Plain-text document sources
BEGIN

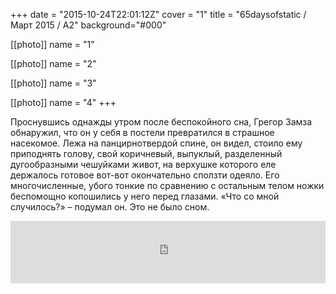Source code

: +++
date = "2015-10-24T22:01:12Z"
cover = "1"
title = "65daysofstatic / Март 2015 / А2"
background="#000"

[[photo]]
name = "1"

[[photo]]
name = "2"

[[photo]]
name = "3"

[[photo]]
name = "4"
+++

Проснувшись однажды утром после беспокойного сна, Грегор Замза обнаружил, что он у себя в постели превратился в страшное насекомое. 
Лежа на панцирнотвердой спине, он видел, стоило ему приподнять голову, свой коричневый, выпуклый, разделенный дугообразными чешуйками живот, 
на верхушке которого еле держалось готовое вот-вот окончательно сползти одеяло. Его многочисленные, убого тонкие по сравнению с остальным 
телом ножки беспомощно копошились у него перед глазами. «Что со мной случилось?» – подумал он. Это не было сном.

<iframe frameborder="0" style="border:none;width:100%;height:100;" width="100%" height="100" src="https://music.yandex.ru/iframe/#track/14530456/1586682">Слушайте <a href='https://music.yandex.ru/album/1586682/track/14530456'>Unmake The Wild Light</a> — <a href='https://music.yandex.ru/artist/426176'>65daysofstatic</a> на Яндекс.Музыке</iframe>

END

■ **EXERCISE DESCRIPTION**: Pictures stay out. Print the data exactly, from its first line through the line containing "Проснувшись однажды утром".

■ **REPLY TO THE TASK**:
Source code

: +++
date = "2015-10-24T22:01:12Z"
cover = "1"
title = "65daysofstatic / Март 2015 / А2"
background="#000"

[[photo]]
name = "1"

[[photo]]
name = "2"

[[photo]]
name = "3"

[[photo]]
name = "4"
+++

Проснувшись однажды утром после беспокойного сна, Грегор Замза обнаружил, что он у себя в постели превратился в страшное насекомое. 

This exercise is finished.